[Opening RAW DATA section]
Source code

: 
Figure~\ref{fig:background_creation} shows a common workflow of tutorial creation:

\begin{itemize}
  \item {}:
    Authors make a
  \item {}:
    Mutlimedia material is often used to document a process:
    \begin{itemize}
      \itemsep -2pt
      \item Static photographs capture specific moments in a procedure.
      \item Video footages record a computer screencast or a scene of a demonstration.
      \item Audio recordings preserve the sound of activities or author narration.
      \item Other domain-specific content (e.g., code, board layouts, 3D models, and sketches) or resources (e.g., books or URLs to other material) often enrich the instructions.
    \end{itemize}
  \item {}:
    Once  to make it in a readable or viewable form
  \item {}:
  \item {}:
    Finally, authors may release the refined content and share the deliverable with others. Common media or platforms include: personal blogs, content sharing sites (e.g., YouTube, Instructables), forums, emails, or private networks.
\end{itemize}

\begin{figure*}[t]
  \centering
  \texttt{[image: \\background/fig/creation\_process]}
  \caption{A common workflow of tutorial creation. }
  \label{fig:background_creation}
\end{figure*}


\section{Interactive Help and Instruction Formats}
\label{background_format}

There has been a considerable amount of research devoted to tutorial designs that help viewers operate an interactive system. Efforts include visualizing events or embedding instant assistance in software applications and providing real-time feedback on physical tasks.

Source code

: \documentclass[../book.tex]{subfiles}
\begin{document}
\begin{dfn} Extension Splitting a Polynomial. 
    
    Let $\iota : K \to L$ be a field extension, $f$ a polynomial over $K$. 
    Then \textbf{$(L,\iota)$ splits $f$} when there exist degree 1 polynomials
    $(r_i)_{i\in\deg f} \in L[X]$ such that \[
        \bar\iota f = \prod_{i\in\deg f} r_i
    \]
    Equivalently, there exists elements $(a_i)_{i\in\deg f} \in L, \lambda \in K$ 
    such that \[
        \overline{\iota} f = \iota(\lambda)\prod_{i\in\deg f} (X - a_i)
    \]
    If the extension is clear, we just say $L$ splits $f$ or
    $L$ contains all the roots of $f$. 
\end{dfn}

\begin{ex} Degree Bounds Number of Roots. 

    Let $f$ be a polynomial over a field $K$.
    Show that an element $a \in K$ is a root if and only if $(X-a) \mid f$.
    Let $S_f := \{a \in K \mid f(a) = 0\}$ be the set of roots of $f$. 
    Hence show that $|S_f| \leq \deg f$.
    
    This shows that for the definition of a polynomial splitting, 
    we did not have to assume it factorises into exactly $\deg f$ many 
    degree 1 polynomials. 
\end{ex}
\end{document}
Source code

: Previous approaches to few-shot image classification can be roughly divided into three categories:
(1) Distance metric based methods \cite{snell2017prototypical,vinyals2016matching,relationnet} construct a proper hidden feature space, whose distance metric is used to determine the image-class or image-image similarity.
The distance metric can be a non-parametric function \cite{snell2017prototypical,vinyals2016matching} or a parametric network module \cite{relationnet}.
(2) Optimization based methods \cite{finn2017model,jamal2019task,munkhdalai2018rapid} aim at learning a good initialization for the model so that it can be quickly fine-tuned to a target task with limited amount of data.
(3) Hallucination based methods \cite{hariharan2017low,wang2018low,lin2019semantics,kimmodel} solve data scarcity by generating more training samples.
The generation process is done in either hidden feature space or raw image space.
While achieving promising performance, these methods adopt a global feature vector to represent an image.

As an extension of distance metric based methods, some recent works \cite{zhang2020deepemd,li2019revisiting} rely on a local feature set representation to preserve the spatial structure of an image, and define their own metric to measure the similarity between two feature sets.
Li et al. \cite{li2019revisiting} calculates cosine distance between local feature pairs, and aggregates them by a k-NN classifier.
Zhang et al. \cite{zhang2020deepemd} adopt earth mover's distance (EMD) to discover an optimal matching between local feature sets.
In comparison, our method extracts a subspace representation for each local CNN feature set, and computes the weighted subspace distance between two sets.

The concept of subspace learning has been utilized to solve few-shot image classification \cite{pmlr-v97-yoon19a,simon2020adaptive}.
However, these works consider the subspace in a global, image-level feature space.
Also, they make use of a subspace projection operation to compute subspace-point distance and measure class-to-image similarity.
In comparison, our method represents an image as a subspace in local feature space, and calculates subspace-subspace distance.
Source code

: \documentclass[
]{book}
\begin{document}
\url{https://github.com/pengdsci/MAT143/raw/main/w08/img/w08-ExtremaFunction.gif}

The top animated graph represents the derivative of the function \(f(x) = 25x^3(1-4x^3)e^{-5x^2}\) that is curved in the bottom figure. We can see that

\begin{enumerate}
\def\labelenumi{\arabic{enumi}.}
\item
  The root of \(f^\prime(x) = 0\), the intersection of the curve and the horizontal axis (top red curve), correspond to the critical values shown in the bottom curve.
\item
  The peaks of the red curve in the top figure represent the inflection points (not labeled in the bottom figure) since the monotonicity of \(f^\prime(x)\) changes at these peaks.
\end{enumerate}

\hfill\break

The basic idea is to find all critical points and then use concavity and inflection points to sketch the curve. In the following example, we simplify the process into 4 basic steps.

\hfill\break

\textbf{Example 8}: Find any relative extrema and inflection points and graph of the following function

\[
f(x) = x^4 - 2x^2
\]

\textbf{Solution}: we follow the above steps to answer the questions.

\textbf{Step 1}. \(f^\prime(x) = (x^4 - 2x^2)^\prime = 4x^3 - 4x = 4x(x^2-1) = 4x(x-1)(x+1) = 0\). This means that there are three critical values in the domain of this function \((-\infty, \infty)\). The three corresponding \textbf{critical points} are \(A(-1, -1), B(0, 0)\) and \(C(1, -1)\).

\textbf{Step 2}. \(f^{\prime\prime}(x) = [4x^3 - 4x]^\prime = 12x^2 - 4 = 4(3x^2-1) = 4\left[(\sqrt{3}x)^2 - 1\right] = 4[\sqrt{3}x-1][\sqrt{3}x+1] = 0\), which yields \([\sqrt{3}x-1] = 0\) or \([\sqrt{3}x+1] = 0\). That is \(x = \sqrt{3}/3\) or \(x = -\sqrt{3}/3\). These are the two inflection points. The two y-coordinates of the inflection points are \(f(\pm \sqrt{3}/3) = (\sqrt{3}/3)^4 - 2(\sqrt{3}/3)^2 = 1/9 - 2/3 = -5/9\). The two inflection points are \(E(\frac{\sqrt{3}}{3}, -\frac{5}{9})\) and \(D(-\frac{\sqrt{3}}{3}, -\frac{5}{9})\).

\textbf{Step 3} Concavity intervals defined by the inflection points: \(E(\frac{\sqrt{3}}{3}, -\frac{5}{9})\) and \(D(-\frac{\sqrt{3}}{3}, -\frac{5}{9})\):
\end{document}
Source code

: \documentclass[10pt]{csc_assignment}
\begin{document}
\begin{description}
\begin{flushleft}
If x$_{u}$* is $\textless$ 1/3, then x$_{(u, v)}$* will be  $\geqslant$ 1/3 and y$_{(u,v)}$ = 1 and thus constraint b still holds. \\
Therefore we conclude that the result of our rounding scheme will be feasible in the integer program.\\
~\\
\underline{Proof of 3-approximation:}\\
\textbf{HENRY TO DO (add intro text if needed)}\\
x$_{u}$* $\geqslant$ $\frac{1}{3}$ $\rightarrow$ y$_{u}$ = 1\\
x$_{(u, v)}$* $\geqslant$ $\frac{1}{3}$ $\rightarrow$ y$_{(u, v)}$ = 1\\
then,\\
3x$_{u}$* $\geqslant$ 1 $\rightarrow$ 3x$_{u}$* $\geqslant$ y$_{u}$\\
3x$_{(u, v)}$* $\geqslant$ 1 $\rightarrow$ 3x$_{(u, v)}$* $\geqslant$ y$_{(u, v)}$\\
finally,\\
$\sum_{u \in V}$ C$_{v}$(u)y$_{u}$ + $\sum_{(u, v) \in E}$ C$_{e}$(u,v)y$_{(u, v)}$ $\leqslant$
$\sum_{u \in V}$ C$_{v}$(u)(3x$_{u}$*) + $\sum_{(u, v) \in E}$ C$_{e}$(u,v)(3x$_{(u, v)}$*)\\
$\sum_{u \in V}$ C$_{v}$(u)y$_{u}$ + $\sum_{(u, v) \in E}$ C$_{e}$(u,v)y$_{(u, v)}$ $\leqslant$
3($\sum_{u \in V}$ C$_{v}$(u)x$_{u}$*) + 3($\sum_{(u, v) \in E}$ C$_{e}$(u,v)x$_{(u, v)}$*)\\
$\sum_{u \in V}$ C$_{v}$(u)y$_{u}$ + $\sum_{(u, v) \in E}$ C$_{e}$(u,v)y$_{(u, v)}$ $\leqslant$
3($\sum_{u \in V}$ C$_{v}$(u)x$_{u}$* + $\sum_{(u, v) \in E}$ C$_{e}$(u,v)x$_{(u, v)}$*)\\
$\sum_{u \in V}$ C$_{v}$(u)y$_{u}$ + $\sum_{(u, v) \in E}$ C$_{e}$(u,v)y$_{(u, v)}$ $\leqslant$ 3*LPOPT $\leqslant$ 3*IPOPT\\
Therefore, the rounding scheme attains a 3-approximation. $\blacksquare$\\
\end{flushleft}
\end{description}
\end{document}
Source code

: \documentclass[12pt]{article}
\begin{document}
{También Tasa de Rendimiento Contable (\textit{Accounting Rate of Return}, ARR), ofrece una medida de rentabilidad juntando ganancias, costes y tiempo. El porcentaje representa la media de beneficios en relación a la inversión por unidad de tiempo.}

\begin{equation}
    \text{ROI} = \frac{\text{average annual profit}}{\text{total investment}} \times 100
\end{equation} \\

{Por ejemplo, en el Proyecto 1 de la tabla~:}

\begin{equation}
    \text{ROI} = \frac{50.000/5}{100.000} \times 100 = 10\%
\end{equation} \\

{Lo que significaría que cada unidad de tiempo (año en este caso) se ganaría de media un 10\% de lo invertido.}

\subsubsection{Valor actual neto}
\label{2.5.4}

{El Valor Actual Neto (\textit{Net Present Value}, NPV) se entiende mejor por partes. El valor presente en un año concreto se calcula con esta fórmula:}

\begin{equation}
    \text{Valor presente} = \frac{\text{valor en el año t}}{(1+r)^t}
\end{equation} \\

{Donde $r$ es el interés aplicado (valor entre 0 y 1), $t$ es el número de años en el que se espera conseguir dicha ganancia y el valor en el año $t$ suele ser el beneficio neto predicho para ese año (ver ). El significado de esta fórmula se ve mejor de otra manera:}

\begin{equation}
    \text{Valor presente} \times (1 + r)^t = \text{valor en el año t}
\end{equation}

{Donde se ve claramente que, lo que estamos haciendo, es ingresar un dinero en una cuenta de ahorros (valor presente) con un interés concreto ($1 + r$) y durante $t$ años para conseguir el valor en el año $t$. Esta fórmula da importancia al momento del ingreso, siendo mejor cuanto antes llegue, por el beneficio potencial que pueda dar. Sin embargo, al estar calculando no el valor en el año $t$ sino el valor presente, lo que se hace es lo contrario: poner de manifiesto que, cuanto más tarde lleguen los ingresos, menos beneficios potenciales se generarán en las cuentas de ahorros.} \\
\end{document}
[Closing RAW DATA section]
_YOUR ASSIGNMENT_. I need every line of the data that has the word "based"; please list them.

_TASK RESPONSE_.
(1) Distance metric based methods \cite{snell2017prototypical,vinyals2016matching,relationnet} construct a proper hidden feature space, whose distance metric is used to determine the image-class or image-image similarity.
(2) Optimization based methods \cite{finn2017model,jamal2019task,munkhdalai2018rapid} aim at learning a good initialization for the model so that it can be quickly fine-tuned to a target task with limited amount of data.
(3) Hallucination based methods \cite{hariharan2017low,wang2018low,lin2019semantics,kimmodel} solve data scarcity by generating more training samples.
As an extension of distance metric based methods, some recent works \cite{zhang2020deepemd,li2019revisiting} rely on a local feature set representation to preserve the spatial structure of an image, and define their own metric to measure the similarity between two feature sets.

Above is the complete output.